The Pan-African University will start operations in September with the opening of three centres of excellence in Kenya, Nigeria and Cameroon, Amadou Lamine Ndiaye, president of the high-level panel overseeing the university's creation, announced in an interview with SudonLine of Dakar.

The PAU was proposed by the African Union in 2008 to provide advanced graduate training and postgraduate research opportunities for high-performing African students, and also aims to promote mobility of students and teachers and harmonisation of programmes and degrees.

When functioning fully it will consist of a central campus linked to a network of five regional institutes in East, West, North, Southern and Central Africa.

Each of the institutes would later be linked to about 10 other centres, said Ndiaye, who is former rector of the University of Saint-Louis and Vice-president of the Senegalese Academy of Sciences.

He said five major themes had been identified as having potential to boost the continent's development, and each regional institute would specialise in one of these.

Basic sciences, technology and innovation had been allocated to East Africa; earth and life sciences, with emphasis on agriculture and medicine, to West Africa; water and energy, to include climate change, to North Africa; space science to Southern Africa; and social sciences, humanities and governance to Central Africa.
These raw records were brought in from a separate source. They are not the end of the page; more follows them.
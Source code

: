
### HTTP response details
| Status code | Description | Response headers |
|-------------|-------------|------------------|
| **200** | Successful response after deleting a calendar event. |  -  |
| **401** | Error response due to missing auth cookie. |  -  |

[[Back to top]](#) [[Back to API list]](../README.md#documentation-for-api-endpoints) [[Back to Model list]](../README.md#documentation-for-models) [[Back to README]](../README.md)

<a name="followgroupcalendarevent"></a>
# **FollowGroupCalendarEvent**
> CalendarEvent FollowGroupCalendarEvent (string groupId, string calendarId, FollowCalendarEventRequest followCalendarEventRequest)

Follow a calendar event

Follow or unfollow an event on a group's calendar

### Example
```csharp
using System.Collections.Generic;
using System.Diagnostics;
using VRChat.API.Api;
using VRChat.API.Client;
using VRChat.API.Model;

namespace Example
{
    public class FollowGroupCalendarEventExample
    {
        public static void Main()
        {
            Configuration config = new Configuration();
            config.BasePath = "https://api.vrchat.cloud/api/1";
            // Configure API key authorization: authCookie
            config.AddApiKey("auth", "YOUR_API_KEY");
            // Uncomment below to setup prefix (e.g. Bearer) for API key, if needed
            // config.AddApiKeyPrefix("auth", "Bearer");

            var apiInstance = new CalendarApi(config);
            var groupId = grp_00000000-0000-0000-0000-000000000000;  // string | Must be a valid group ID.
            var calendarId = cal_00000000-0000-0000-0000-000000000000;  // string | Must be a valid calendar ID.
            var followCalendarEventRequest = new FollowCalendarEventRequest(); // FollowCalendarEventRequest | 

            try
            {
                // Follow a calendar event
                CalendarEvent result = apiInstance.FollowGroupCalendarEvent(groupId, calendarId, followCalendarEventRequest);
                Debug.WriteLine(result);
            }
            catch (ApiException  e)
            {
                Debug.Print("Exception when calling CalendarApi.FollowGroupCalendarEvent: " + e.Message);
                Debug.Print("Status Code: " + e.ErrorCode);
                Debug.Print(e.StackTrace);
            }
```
The three institutes chosen to open in September will be based at the Jomo Kenyatta University in Kenya, Ibadan University in Nigeria and the University of Yaoundé in Cameroon.

The future North African centre will be in Algeria, but the host higher education institution has not yet been chosen; and the Southern Africa centre will be announced later, said Ndiaye.

* This article is drawn from local media. University World News cannot vouch for the accuracy of the original reports.